Jezus bidt niet zonder reden voor eenheid onder zijn leerlingen. Hij weet dat tweedracht gemakkelijk de kop opsteekt.
In Israël vallen de raketten uit de lucht en gewonde en stervende slachtoffers op de grond. Aan de ene kant staat een eerste minister die naar de gevangenis zou moeten omdat hij corrupt is en nu met dat geweld populariteit koopt. Aan de andere kant heerst een regime dat al vijftien jaar lang geen verkiezingen heeft gehouden omdat het vreest de macht te verliezen.

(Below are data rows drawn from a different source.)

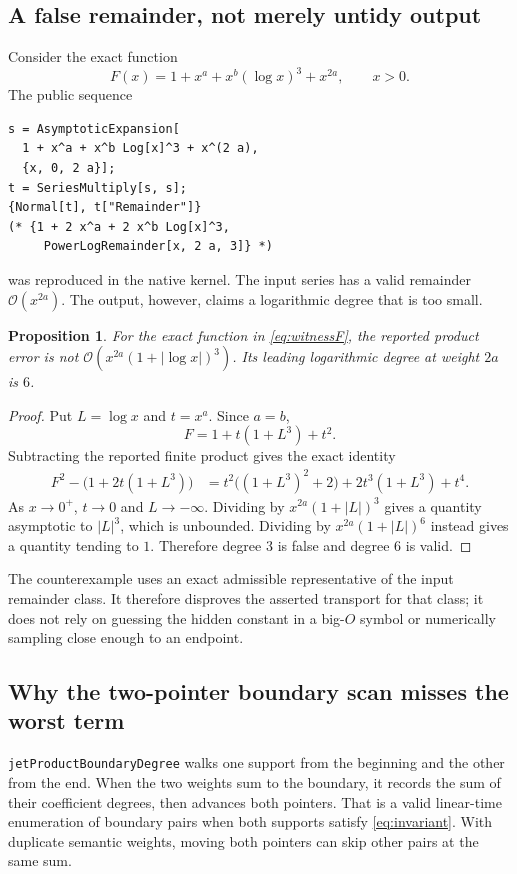 \documentclass[11pt,letterpaper]{article}
\newcommand{\code}[1]{{\small\nolinkurl{#1}}}
\newcommand{\OO}{\mathcal O}
\newtheorem{proposition}{Proposition}[section]
\begin{document}
\subsection{A false remainder, not merely untidy output}
Consider the exact function
\begin{equation}
 F(x)=1+x^a+x^b(\log x)^3+x^{2a},\qquad x>0.
 \label{eq:witnessF}
\end{equation}
The public sequence
\begin{lstlisting}
s = AsymptoticExpansion[
  1 + x^a + x^b Log[x]^3 + x^(2 a),
  {x, 0, 2 a}];
t = SeriesMultiply[s, s];
{Normal[t], t["Remainder"]}
(* {1 + 2 x^a + 2 x^b Log[x]^3,
     PowerLogRemainder[x, 2 a, 3]} *)
\end{lstlisting}
was reproduced in the native kernel. The input series has a valid remainder $\OO(x^{2a})$. The output, however, claims a logarithmic degree that is too small.

\begin{proposition}
For the exact function in \eqref{eq:witnessF}, the reported product error is not
$\OO(x^{2a}(1+|\log x|)^3)$. Its leading logarithmic degree at weight $2a$ is $6$.
\end{proposition}
\begin{proof}
Put $L=\log x$ and $t=x^a$. Since $a=b$,
\[
 F=1+t(1+L^3)+t^2.
\]
Subtracting the reported finite product gives the exact identity
\begin{align}
 F^2-\bigl(1+2t(1+L^3)\bigr)
 &=t^2\bigl((1+L^3)^2+2\bigr)
   +2t^3(1+L^3)+t^4.\label{eq:squareerror}
\end{align}
As $x\to0^+$, $t\to0$ and $L\to-\infty$. Dividing by $x^{2a}(1+|L|)^3$ gives a quantity asymptotic to $|L|^3$, which is unbounded. Dividing by $x^{2a}(1+|L|)^6$ instead gives a quantity tending to $1$. Therefore degree $3$ is false and degree $6$ is valid.
\end{proof}

The counterexample uses an exact admissible representative of the input remainder class. It therefore disproves the asserted transport for that class; it does not rely on guessing the hidden constant in a big-$O$ symbol or numerically sampling close enough to an endpoint.

\subsection{Why the two-pointer boundary scan misses the worst term}
\code{jetProductBoundaryDegree} walks one support from the beginning and the other from the end. When the two weights sum to the boundary, it records the sum of their coefficient degrees, then advances both pointers. That is a valid linear-time enumeration of boundary pairs when both supports satisfy \eqref{eq:invariant}. With duplicate semantic weights, moving both pointers can skip other pairs at the same sum.\cite{core}
\end{document}
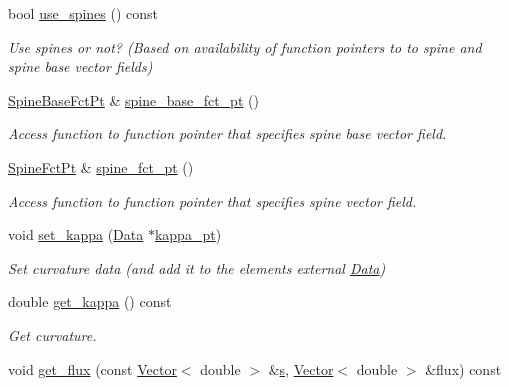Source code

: \begin{DoxyCompactItemize}
bool \hyperlink{classoomph_1_1YoungLaplaceEquations_aaf07cfa70e0de1b388290d2e1f63a7b7}{use\+\_\+spines} () const
\begin{DoxyCompactList}\small\item\em Use spines or not? (Based on availability of function pointers to to spine and spine base vector fields) \end{DoxyCompactList}\item 
\hyperlink{classoomph_1_1YoungLaplaceEquations_a5e09288f5d3b710f23e8e57401a48ccc}{Spine\+Base\+Fct\+Pt} \& \hyperlink{classoomph_1_1YoungLaplaceEquations_a123ecf6aeb497b78e6db88995aa22472}{spine\+\_\+base\+\_\+fct\+\_\+pt} ()
\begin{DoxyCompactList}\small\item\em Access function to function pointer that specifies spine base vector field. \end{DoxyCompactList}\item 
\hyperlink{classoomph_1_1YoungLaplaceEquations_a97448cfb2f6361e986d363d9e4463f9f}{Spine\+Fct\+Pt} \& \hyperlink{classoomph_1_1YoungLaplaceEquations_a8dbe47fba62678dba689f1f0202d9c96}{spine\+\_\+fct\+\_\+pt} ()
\begin{DoxyCompactList}\small\item\em Access function to function pointer that specifies spine vector field. \end{DoxyCompactList}\item 
void \hyperlink{classoomph_1_1YoungLaplaceEquations_a2f1e916b64e50292e47827ea7ba41db5}{set\+\_\+kappa} (\hyperlink{classoomph_1_1Data}{Data} $\ast$\hyperlink{classoomph_1_1YoungLaplaceEquations_af77f2f14be61aa0bd4f28c5df4fc712a}{kappa\+\_\+pt})
\begin{DoxyCompactList}\small\item\em Set curvature data (and add it to the element\textquotesingle{}s external \hyperlink{classoomph_1_1Data}{Data}) \end{DoxyCompactList}\item 
double \hyperlink{classoomph_1_1YoungLaplaceEquations_aa4144104f99e731a0e40ad4ced7f5e8e}{get\+\_\+kappa} () const
\begin{DoxyCompactList}\small\item\em Get curvature. \end{DoxyCompactList}\item 
void \hyperlink{classoomph_1_1YoungLaplaceEquations_ae0cc35d476be29d1c6395f227bb323e4}{get\+\_\+flux} (const \hyperlink{classoomph_1_1Vector}{Vector}$<$ double $>$ \&\hyperlink{cfortran_8h_ab7123126e4885ef647dd9c6e3807a21c}{s}, \hyperlink{classoomph_1_1Vector}{Vector}$<$ double $>$ \&flux) const

\end{DoxyCompactItemize}
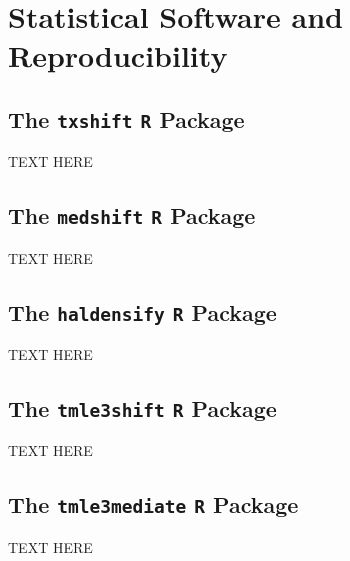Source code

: \chapter{Statistical Software and Reproducibility}

\section{The \texttt{txshift} \texttt{R} Package}

TEXT HERE

\section{The \texttt{medshift} \texttt{R} Package}

TEXT HERE

\section{The \texttt{haldensify} \texttt{R} Package}

TEXT HERE

\section{The \texttt{tmle3shift} \texttt{R} Package}

TEXT HERE

\section{The \texttt{tmle3mediate} \texttt{R} Package}

TEXT HERE

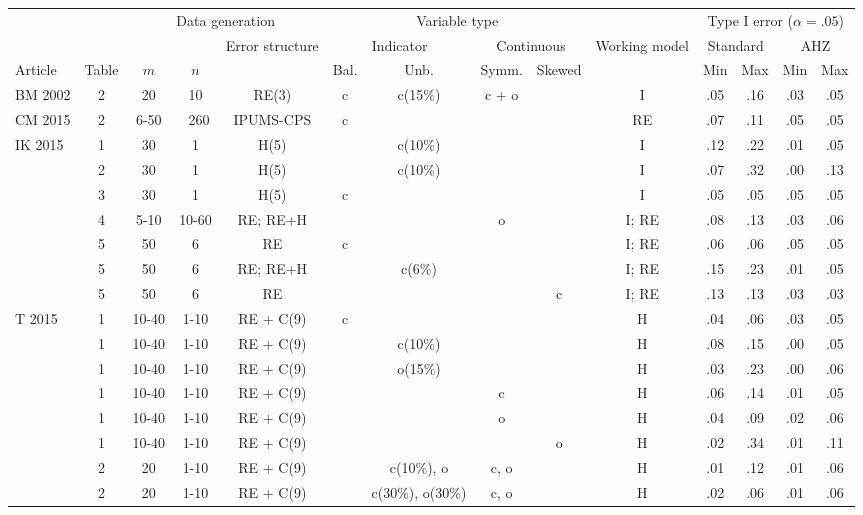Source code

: \begin{tabular}{lc ccc cccc c cccc} 
\toprule
 & & \multicolumn{3}{c}{Data generation}  & \multicolumn{4}{c}{Variable type} & & \multicolumn{4}{c}{Type I error ($\alpha = .05$)} \\
 & & & & \multirow{2}{1.5cm}{Error structure} & \multicolumn{2}{c}{Indicator} & \multicolumn{2}{c}{Continuous} & \multirow{2}{1.5cm}{Working model} & \multicolumn{2}{c}{Standard} & \multicolumn{2}{c}{AHZ} \\ 
Article & Table & $m$ & $n$ & & Bal. & Unb. & Symm. & Skewed & & Min & Max & Min & Max \\ \midrule
BM 2002 & 2 & 20 & 10 & RE(3) & c & c(15\%) & c + o & & I & .05 & .16 & .03 & .05 \\
CM 2015 & 2 & 6-50 & ~260 & IPUMS-CPS & c & & & & RE & .07 & .11 & .05 & .05 \\ \midrule
\multirow{7}{1.5cm}{IK 2015} & 1 & 30 & 1 & H(5) & & c(10\%) & & & I & .12 & .22 & .01 & .05 \\
& 2 & 30 & 1 & H(5) & & c(10\%) & & & I & .07 & .32 & .00 & .13 \\
& 3 & 30 & 1 & H(5) & c & & & & I & .05 & .05 & .05 & .05 \\
& 4 & 5-10 & 10-60 & RE; RE+H & & & o & & I; RE & .08 & .13 & .03 & .06 \\
& 5 & 50 & 6 & RE & c & & & & I; RE & .06 & .06 & .05 & .05 \\ 
& 5 & 50 & 6 & RE; RE+H & & c(6\%) &  & & I; RE & .15 & .23 & .01 & .05 \\
& 5 & 50 & 6 & RE &  & & & c & I; RE & .13 & .13 & .03 & .03 \\ \midrule
\multirow{8}{1.5cm}{T 2015} & 1 & 10-40 & 1-10 & RE + C(9) & c & & & & H & .04 & .06 & .03 & .05 \\
& 1 & 10-40 & 1-10 & RE + C(9) & & c(10\%) & & & H & .08 & .15 & .00 & .05 \\
& 1 & 10-40 & 1-10 & RE + C(9) & & o(15\%) & & & H & .03 & .23 & .00 & .06 \\
& 1 & 10-40 & 1-10 & RE + C(9) & & & c & & H & .06 & .14 & .01 & .05 \\
& 1 & 10-40 & 1-10 & RE + C(9) & & & o & & H & .04 & .09 & .02 & .06 \\ 
& 1 & 10-40 & 1-10 & RE + C(9) & & & & o & H & .02 & .34 & .01 & .11 \\
& 2 & 20 & 1-10 & RE + C(9) & & c(10\%), o & c, o & & H & .01 & .12 & .01 & .06 \\
& 2 & 20 & 1-10 & RE + C(9) & & c(30\%), o(30\%) & c, o & & H & .02 & .06 & .01 & .06 \\
\bottomrule
\end{tabular}



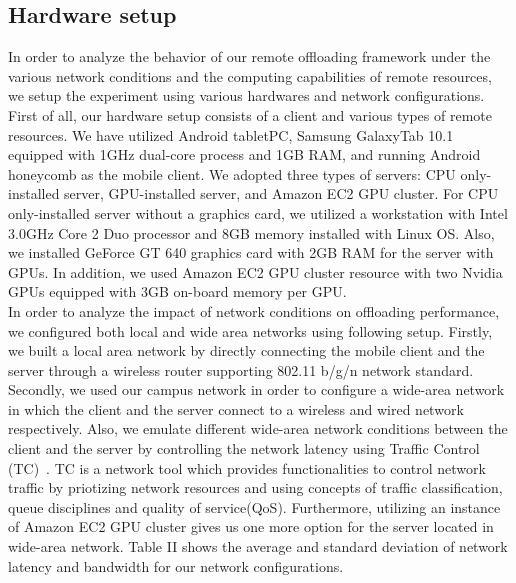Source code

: \documentclass[conference]{IEEEtran}
\begin{document}
\subsection{Hardware setup}
In order to analyze the behavior of our remote offloading framework
under the various network conditions and the computing capabilities of
remote resources, we setup the experiment using various hardwares and
network configurations.
%
First of all, our hardware setup consists of a client and various types of
remote resources.
%
We have utilized Android tabletPC, Samsung GalaxyTab 10.1 equipped with
1GHz dual-core process and 1GB RAM, and running Android honeycomb as the
mobile client.
%
We adopted three types of servers: CPU only-installed server,
GPU-installed server, and Amazon EC2 GPU cluster.
%
For CPU only-installed server without a graphics card, we utilized a
workstation with Intel 3.0GHz Core 2 Duo processor and 8GB memory
installed with Linux OS.
%
Also, we installed GeForce GT 640 graphics card with 2GB RAM for the
server with GPUs.
%
In addition, we used Amazon EC2 GPU cluster resource with two Nvidia
GPUs equipped with 3GB on-board memory per GPU.\\
%
\indent In order to analyze the impact of network conditions on offloading
performance, we configured both local and wide area networks using
following setup.
%
Firstly, we built a local area network by directly connecting the mobile
client and the server through a wireless router supporting 802.11 b/g/n
network standard.
%
Secondly, we used our campus network in order to configure a wide-area
network in which the client and the server connect to a wireless and
wired network respectively.
%
Also, we emulate different wide-area network conditions between the
client and the server by controlling the network latency using Traffic
Control (TC)~\cite{tc}.
%
TC is a network tool which provides functionalities to control network
traffic by priotizing network resources and using concepts of traffic
classification, queue disciplines and quality of service(QoS).
%
Furthermore, utilizing an instance of Amazon EC2 GPU cluster gives us
one more option for the server located in wide-area network.
%
Table II shows the average and standard deviation of network latency and
bandwidth for our network configurations.
%
\end{document}
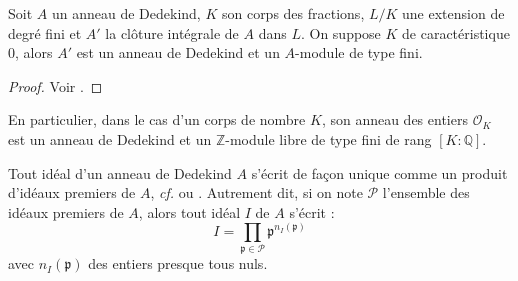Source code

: \documentclass[a4paper]{article} %
\numberwithin{section}{part}
\numberwithin{equation}{section}
\newcommand\QQ{\mathbb{Q}}
\newcommand\ZZ{\mathbb{Z}}
\newcommand\EO{\mathcal{O}}
\begin{document}
\begin{thm}
Soit $A$ un anneau de Dedekind, $K$ son corps des fractions, $L/K$ une extension
de degré fini et $A'$ la clôture intégrale de $A$ dans $L$. On suppose $K$ de
caractéristique $0$, alors $A'$ est un anneau de Dedekind et un $A$-module de
type fini.
\end{thm}
\begin{proof}
Voir \cite[p.~59, th. 1]{Sam}.
\end{proof}
\begin{rem}
En particulier, dans le cas d'un corps de nombre $K$, son anneau des entiers
$\EO_K$ est un anneau de Dedekind et un $\ZZ$-module libre de type fini de rang
$[K:\QQ]$.
\end{rem}
Tout idéal d'un anneau de Dedekind $A$ s'écrit de façon unique comme un produit 
d'idéaux premiers de $A$, \emph{cf.} \cite[p.~60, th. 3]{Sam} ou 
\cite[§I.6, th. 2]{Lan2}. Autrement dit, si on note $\mathcal{P}$ l'ensemble des
idéaux premiers de $A$, alors tout idéal $I$ de $A$ s'écrit :
\begin{equation}
I = \prod_{\mathfrak{p}\in \mathcal{P}}{\mathfrak{p}^{n_I(\mathfrak{p})}}
\end{equation}
avec $n_I(\mathfrak{p})$ des entiers presque tous nuls.
\end{document}
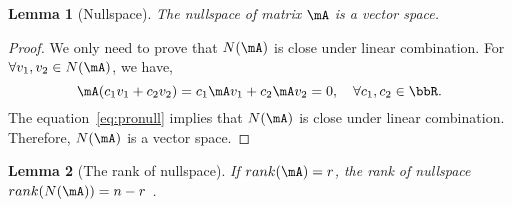 \documentclass[11pt]{article}
\theoremstyle{plain}
\newtheorem{lem}{Lemma}
\theoremstyle{definition}
\begin{document}
\vspace{.2cm}

\begin{lem}[Nullspace] 
The \textit{nullspace} of matrix $\mA$ is a vector space. 
\end{lem}

\begin{proof}
We only need to prove that $N(\mA)$ is close under linear combination. For $\forall v_1, v_2 \in N(\mA)$, we have,
\begin{equation}\label{eq:pronull}
	\mA(c_1 v_1 + c_2 v_2) = c_1 \mA v_1 +  c_2 \mA v_2 = 0, \quad \forall  c_1, c_2 \in \bbR.
\end{equation}
The equation~\eqref{eq:pronull} implies that  $N(\mA)$ is close under linear combination. Therefore, $N(\mA)$ is a vector space. 
\end{proof}

\begin{lem}[The rank of nullspace]\label{lem:ranknull}
If  $rank(\mA) = r$, the rank of nullspace $rank(N(\mA)) = n-r$ .
\end{lem}
\end{document}

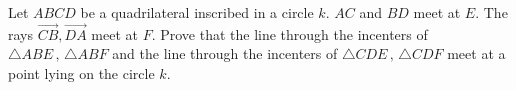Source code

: Let $ABCD$ be a quadrilateral inscribed in a circle $k$. $AC$ and $BD$ meet at $E$. The rays $\overrightarrow{CB}, \overrightarrow{DA}$ meet at $F$.
Prove that the line through the incenters of $\triangle ABE\,,\, \triangle ABF$ and the line through the incenters of $\triangle CDE\,,\, \triangle CDF$ meet at a point lying on the circle $k$.

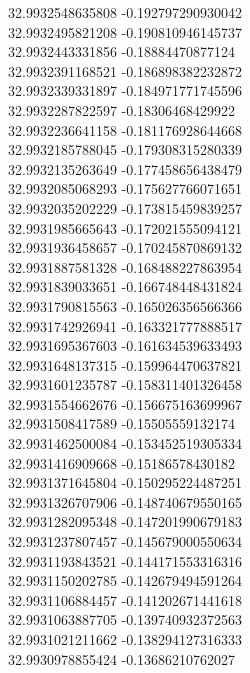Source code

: {32.9932548635808	-0.192797290930042\\
32.9932495821208	-0.190810946145737\\
32.9932443331856	-0.18884470877124\\
32.9932391168521	-0.186898382232872\\
32.9932339331897	-0.184971771745596\\
32.9932287822597	-0.18306468429922\\
32.9932236641158	-0.181176928644668\\
32.9932185788045	-0.179308315280339\\
32.9932135263649	-0.177458656438479\\
32.9932085068293	-0.175627766071651\\
32.9932035202229	-0.173815459839257\\
32.9931985665643	-0.172021555094121\\
32.9931936458657	-0.170245870869132\\
32.9931887581328	-0.168488227863954\\
32.9931839033651	-0.166748448431824\\
32.9931790815563	-0.165026356566366\\
32.9931742926941	-0.163321777888517\\
32.9931695367603	-0.161634539633493\\
32.9931648137315	-0.159964470637821\\
32.9931601235787	-0.158311401326458\\
32.9931554662676	-0.156675163699967\\
32.9931508417589	-0.15505559132174\\
32.9931462500084	-0.153452519305334\\
32.9931416909668	-0.15186578430182\\
32.9931371645804	-0.150295224487251\\
32.9931326707906	-0.148740679550165\\
32.9931282095348	-0.147201990679183\\
32.9931237807457	-0.145679000550634\\
32.9931193843521	-0.144171553316316\\
32.9931150202785	-0.142679494591264\\
32.9931106884457	-0.141202671441618\\
32.9931063887705	-0.139740932372563\\
32.9931021211662	-0.138294127316333\\
32.9930978855424	-0.13686210762027\\
}
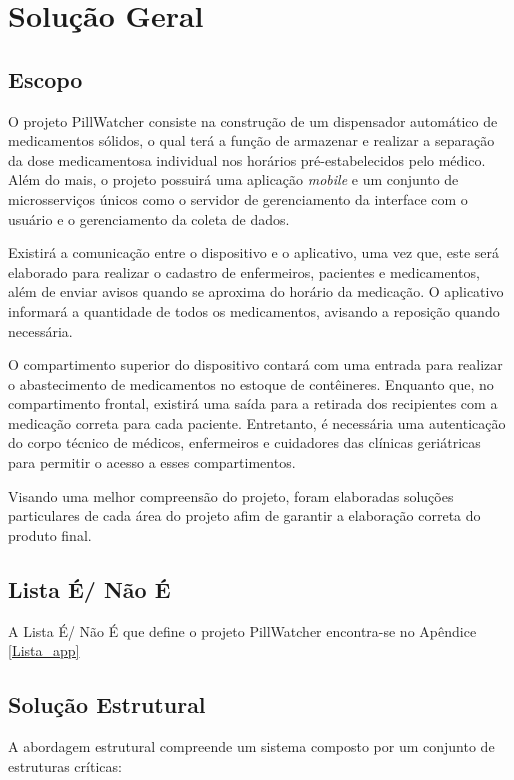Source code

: \chapter[Solução Geral]{Solução Geral}
\section{Escopo}
O projeto PillWatcher consiste na construção de um dispensador automático de medicamentos sólidos, o qual terá a função de armazenar e realizar a separação da dose medicamentosa individual nos horários pré-estabelecidos pelo médico. Além do mais, o projeto possuirá uma aplicação \textit{mobile} e um conjunto de microsserviços únicos como o servidor de gerenciamento da interface com o usuário e o gerenciamento da coleta de dados.

Existirá a comunicação entre o dispositivo e o aplicativo, uma vez que, este será elaborado para realizar o cadastro de enfermeiros, pacientes e medicamentos, além de enviar avisos quando se aproxima do horário da medicação. O aplicativo informará a quantidade de todos os medicamentos, avisando a reposição quando necessária.

O compartimento superior do dispositivo contará com uma entrada para realizar o abastecimento de medicamentos no estoque de contêineres. Enquanto que, no compartimento frontal, existirá uma saída para a retirada dos recipientes com a medicação correta para cada paciente. Entretanto, é necessária uma autenticação do corpo técnico de médicos, enfermeiros e cuidadores das clínicas geriátricas para permitir o acesso a esses compartimentos.

Visando uma melhor compreensão do projeto, foram elaboradas soluções particulares de cada área do projeto afim de garantir a elaboração correta do produto final.

\section{Lista É/ Não É}
A Lista É/ Não É que define o projeto PillWatcher encontra-se no Apêndice \ref{Lista_app}
\section{Solução Estrutural}
A abordagem estrutural compreende um sistema composto por um conjunto de estruturas críticas:

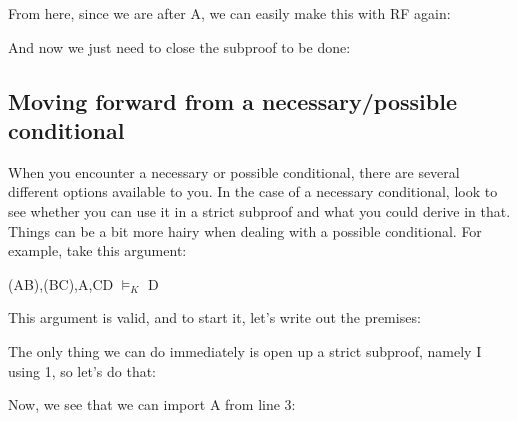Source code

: From here, since we are after \ediamond A, we can easily make this with RF again:

\begin{fitchproof}
\open
{}
\end{fitchproof}

And now we just need to close the subproof to be done:

\begin{fitchproof}
\open
{}
\close
{}		
\end{fitchproof}

\subsection{Moving forward from a necessary/possible conditional}

When you encounter a necessary or possible conditional, there are several different options available to you. In the case of a necessary conditional, look to see whether you can use it in a strict subproof and what you could derive in that. Things can be a bit more hairy when dealing with a possible conditional. For example, take this argument: 
\begin{center}
\ediamond (A\eif B),\ebox (B\eif C),\ebox A,\ediamond C\eif D $\vDash_K$ D
\end{center}
This argument is valid, and to start it, let's write out the premises: 
\begin{fitchproof}
\end{fitchproof}
The only thing we can do immediately is open up a strict subproof, namely \ediamond I using 1, so let's do that:
\begin{fitchproof}
\open
{}
\end{fitchproof}

Now, we see that we can import A from line 3:

\begin{fitchproof}
\open
{}
\end{fitchproof}

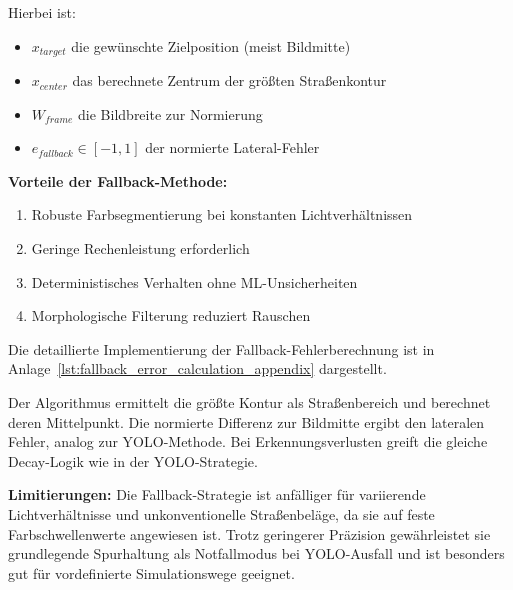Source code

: Hierbei ist:
\begin{itemize}
    \item $x_{target}$ die gewünschte Zielposition (meist Bildmitte)
    \item $x_{center}$ das berechnete Zentrum der größten Straßenkontur
    \item $W_{frame}$ die Bildbreite zur Normierung
    \item $e_{fallback} \in [-1, 1]$ der normierte Lateral-Fehler
\end{itemize}


\textbf{Vorteile der Fallback-Methode:}
\begin{enumerate}
    \item Robuste Farbsegmentierung bei konstanten Lichtverhältnissen
    \item Geringe Rechenleistung erforderlich
    \item Deterministisches Verhalten ohne ML-Unsicherheiten
    \item Morphologische Filterung reduziert Rauschen
\end{enumerate}

Die detaillierte Implementierung der Fallback-Fehlerberechnung ist in Anlage~\ref{lst:fallback_error_calculation_appendix} dargestellt.



Der Algorithmus ermittelt die größte Kontur als Straßenbereich und berechnet deren Mittelpunkt. Die normierte 
Differenz zur Bildmitte ergibt den lateralen Fehler, analog zur YOLO-Methode. Bei Erkennungsverlusten greift 
die gleiche Decay-Logik wie in der YOLO-Strategie.

\textbf{Limitierungen:} Die Fallback-Strategie ist anfälliger für variierende Lichtverhältnisse und 
unkonventionelle Straßenbeläge, da sie auf feste Farbschwellenwerte angewiesen ist.
Trotz geringerer Präzision gewährleistet sie grundlegende Spurhaltung 
als Notfallmodus bei YOLO-Ausfall und ist besonders gut für vordefinierte Simulationswege geeignet.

Het spel om de macht.
Jezus weet dat macht voor mensen een gevaarlijk instrument is. Jezus wil niet dat dit gif in zijn leerlingengroep binnensluipt. Hij heeft al wel gemerkt dat er apostelen zijn die een beetje te hard hun best doen om een voetje voor te krijgen.
Als Jezus voor eenheid bidt, heeft Hij een norm voor ogen. Jezus kiest geen voorbeeld uit onze mensenwereld waar eenheid best geslaagd is. Hij neemt de eenheid tussen zijn Vader en zichzelf als maatstaf. Die eenheid ontstaat uit de Vader. Jezus leeft en werkt in de naam die de Vader hem gegeven heeft. Hij heeft geen machtsbasis om uit te bouwen en te verdedigen.
In tegenstelling tot de machthebbers van deze wereld, werken christenen niet voor eigen naam. Wij hebben allemaal een naam ontvangen van de Vader, zoals Jezus. Die naam maakt ons één en verbonden.